Цыгане сидели за столом и негромко разговаривали.
— Ну что, ромалэ, — сказал Колун, здоровенный ром, который мог одним ударом кулака лошадь свалить, — поторопились вы с ответом Бате. Ошиблись немного, надо было поспокойнее сказать. Так мол и так, поговорим, обсудим, а вы сразу Лехе от ворот поворот. Негоже так.
— Ладно тебе, Колун, — ответили ему, — может, и не мы причина тому, что Батя ушел, может, срок настал и за ним смерть пришла, не вечно же ему по земле ходить и указывать всем, кому и что делать надо. Часто бывают такие случаи, когда смерть за человеком неожиданно приходит. И кому за это мстить?
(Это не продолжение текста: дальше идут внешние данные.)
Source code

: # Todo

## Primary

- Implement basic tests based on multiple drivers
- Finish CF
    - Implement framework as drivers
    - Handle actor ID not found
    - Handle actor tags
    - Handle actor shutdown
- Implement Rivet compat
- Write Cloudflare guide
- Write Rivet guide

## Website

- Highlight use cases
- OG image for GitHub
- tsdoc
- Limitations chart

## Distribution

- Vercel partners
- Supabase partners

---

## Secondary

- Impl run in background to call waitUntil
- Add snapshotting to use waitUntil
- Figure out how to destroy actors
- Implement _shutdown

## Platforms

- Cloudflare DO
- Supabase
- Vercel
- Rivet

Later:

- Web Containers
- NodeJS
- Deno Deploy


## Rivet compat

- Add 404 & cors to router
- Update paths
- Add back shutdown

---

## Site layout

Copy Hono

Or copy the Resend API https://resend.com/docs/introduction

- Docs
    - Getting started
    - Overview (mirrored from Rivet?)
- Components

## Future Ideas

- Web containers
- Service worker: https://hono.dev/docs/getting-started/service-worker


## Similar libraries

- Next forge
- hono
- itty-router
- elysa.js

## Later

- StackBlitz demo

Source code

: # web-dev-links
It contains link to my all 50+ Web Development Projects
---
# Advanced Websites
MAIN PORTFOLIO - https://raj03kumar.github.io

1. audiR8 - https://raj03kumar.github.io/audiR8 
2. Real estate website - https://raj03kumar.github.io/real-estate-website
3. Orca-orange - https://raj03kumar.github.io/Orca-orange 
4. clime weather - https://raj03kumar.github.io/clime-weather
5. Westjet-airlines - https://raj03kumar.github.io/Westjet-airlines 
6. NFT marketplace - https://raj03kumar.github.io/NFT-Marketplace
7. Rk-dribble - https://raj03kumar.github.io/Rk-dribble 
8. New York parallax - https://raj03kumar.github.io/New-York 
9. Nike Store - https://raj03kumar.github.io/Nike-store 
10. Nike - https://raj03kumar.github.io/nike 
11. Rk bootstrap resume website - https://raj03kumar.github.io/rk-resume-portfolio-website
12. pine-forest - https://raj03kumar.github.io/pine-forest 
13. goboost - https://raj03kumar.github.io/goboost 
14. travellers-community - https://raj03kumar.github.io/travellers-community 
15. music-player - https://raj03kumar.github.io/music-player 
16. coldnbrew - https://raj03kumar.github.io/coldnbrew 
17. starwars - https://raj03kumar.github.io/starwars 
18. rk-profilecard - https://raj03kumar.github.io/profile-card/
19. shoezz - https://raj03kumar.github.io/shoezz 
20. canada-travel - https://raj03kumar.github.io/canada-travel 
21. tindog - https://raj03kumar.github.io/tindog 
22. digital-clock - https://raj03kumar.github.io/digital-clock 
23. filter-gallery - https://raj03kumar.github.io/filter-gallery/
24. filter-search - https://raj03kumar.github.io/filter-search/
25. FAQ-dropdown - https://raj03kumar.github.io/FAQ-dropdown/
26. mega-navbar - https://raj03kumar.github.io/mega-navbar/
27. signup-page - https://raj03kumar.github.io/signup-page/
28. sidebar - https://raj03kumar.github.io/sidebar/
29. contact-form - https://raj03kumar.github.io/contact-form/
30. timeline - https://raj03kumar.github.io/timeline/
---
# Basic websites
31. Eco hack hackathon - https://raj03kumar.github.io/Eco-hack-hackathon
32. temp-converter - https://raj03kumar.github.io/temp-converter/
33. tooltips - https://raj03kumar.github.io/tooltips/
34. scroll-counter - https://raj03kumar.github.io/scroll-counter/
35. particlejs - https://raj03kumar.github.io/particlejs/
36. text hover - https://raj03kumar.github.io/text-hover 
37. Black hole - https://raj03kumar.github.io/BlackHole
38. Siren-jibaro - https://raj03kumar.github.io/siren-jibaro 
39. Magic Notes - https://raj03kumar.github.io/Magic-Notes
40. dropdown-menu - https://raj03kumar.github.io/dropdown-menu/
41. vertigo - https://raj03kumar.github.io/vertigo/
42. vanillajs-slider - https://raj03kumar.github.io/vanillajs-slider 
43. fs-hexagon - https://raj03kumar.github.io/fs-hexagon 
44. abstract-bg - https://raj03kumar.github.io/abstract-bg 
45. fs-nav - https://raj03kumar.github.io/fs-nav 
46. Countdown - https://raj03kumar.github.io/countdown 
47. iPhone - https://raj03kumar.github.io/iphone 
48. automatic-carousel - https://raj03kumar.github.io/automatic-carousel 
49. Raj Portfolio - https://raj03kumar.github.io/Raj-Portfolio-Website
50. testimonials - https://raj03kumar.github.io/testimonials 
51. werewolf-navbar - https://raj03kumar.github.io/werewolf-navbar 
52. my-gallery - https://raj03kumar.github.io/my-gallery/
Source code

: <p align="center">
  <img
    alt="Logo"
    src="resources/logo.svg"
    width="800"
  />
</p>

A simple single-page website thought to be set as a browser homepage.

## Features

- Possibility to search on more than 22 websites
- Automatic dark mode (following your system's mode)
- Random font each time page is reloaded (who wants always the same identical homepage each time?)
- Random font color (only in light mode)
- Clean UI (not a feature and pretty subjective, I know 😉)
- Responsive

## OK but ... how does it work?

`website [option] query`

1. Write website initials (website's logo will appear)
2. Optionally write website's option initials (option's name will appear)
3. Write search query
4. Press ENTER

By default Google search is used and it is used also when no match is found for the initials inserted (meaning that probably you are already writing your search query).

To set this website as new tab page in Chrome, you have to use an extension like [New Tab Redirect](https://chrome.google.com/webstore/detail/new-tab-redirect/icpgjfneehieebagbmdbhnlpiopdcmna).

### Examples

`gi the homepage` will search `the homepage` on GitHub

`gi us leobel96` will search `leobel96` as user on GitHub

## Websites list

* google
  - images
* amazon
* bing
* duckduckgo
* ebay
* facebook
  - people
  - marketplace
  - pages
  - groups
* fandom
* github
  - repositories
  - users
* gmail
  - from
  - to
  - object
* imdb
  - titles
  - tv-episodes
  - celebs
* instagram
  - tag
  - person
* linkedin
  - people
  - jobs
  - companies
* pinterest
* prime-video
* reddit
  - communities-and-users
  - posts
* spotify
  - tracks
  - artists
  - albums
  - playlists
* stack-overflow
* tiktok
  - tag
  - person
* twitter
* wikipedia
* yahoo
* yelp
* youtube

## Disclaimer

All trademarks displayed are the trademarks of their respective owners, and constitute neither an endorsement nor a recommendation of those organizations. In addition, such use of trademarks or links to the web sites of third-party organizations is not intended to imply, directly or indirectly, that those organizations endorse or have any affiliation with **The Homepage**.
— Не скажите, ромалэ, — возразил Колун, — здесь все по-другому. Леха приходил к нам и слово Бати принес: оставить Седого в покое, не убивать его, а мы?.. Обговорить надо было. И Батя бы не расстроился, а то он решил, как я понимаю, кровь нам пустить, поучить немного, ну и переволновался. А насчет того, что смерть неожиданно приходит, так это я знаю. Помните, Митя рассказывал, как за его старухой-матерью смерть приходила? И со мной такое было. Призрак явился — фигура в черном балахоне. Приподнялся я на кровати и сел, ничего не понимая, а фигура руки костлявые протянула и так ткнула меня, что, если бы не толстое одеяло, пробила бы меня насквозь. Следы остались от того удара. Я руками ее отшвырнул, она отлетела и снова ко мне. Я кричу матери: «Свет зажигай!» И если бы мать свет не зажгла, не знаю, что со мной та фигура сделала бы…
— Эх, морэ, — сказали цыгане, — все это тебе привиделось. Почудилось это тебе, брат.
— Ладно, — кивнул Колун, — допустим. Но потом, в городе, я такую картину наблюдал…
— Погоди, Колун, — перебили его цыгане, — а к чему тот призрак приходил и зачем с тобой дрался?
— К матери он приходил, — ответил Колун, — а я помешал, вот он и обозлился. А как обозлился, что я поперек дороги встал, так и пошли смерти, одна за одной, одна за одной. Я Библию читал, а слова этой библии кто-то огнем выжигал. Не знаю кто. А тот призрак, ромалэ, был вполне реален. На том месте, где он стоял, дымка осталась и запах серы был. Демонизм какой-то, от Бэнга все это… Так вот, не договорил я, ромалэ, остановили вы меня. Лежу я в городе, в доме своем, и вижу: свет струится по стенам, вроде светлой реки, а по этой реке идут толпы какие-то, вроде солдат. Слышен топот ног и скрежет оружия. И крики тех, кого они убивают. Это солдаты смерти шли. А лунный свет окна заливает. Дело было в середине сентября, часа в три ночи.
— Чудилось тебе, — закричали цыгане.
— Ничего не чудилось, все наяву было… — ответил Колун. — От Седого надо отстать и Леху позвать, объясниться с ним, не то Седой мстить будет. Он беспощаден и крут, Седой. Вы его не знаете, а я много о нем слышал. Бабки с него взяли, и разговор окончен. Митя отдаст вам этого пацана на «съедение», тем и потешитесь, на помин души Бамбая. И дело закройте. Вернется Тари, надо будет ему об этом сказать.
— Пусть так и будет, — порешили цыгане…
Жизнь предлагает порой такие удивительные завязки и повороты, каких не найдешь ни в одном романе.
Человек, о котором вспоминала Алина, был не кто иной, как Володя. Да, именно ему показала она тогда дорогу к дому. С этого момента и начался их короткий и бурный роман. Вскоре «фольклорист» исчез, испугавшись слишком неожиданного и, как ему показалось, ни к чему не ведущего шквала. Он, как всегда, проявил себя поверхностным и безответственным. Внешняя поза, желание покрасоваться так вошли в его плоть и кровь, что он даже и не замечал своего актерства, в том числе и тогда, когда совершал так называемые «добрые поступки». Ложь была во всем, даже в его рассказах о профессии. Впрочем, здесь он быстро «раскололся».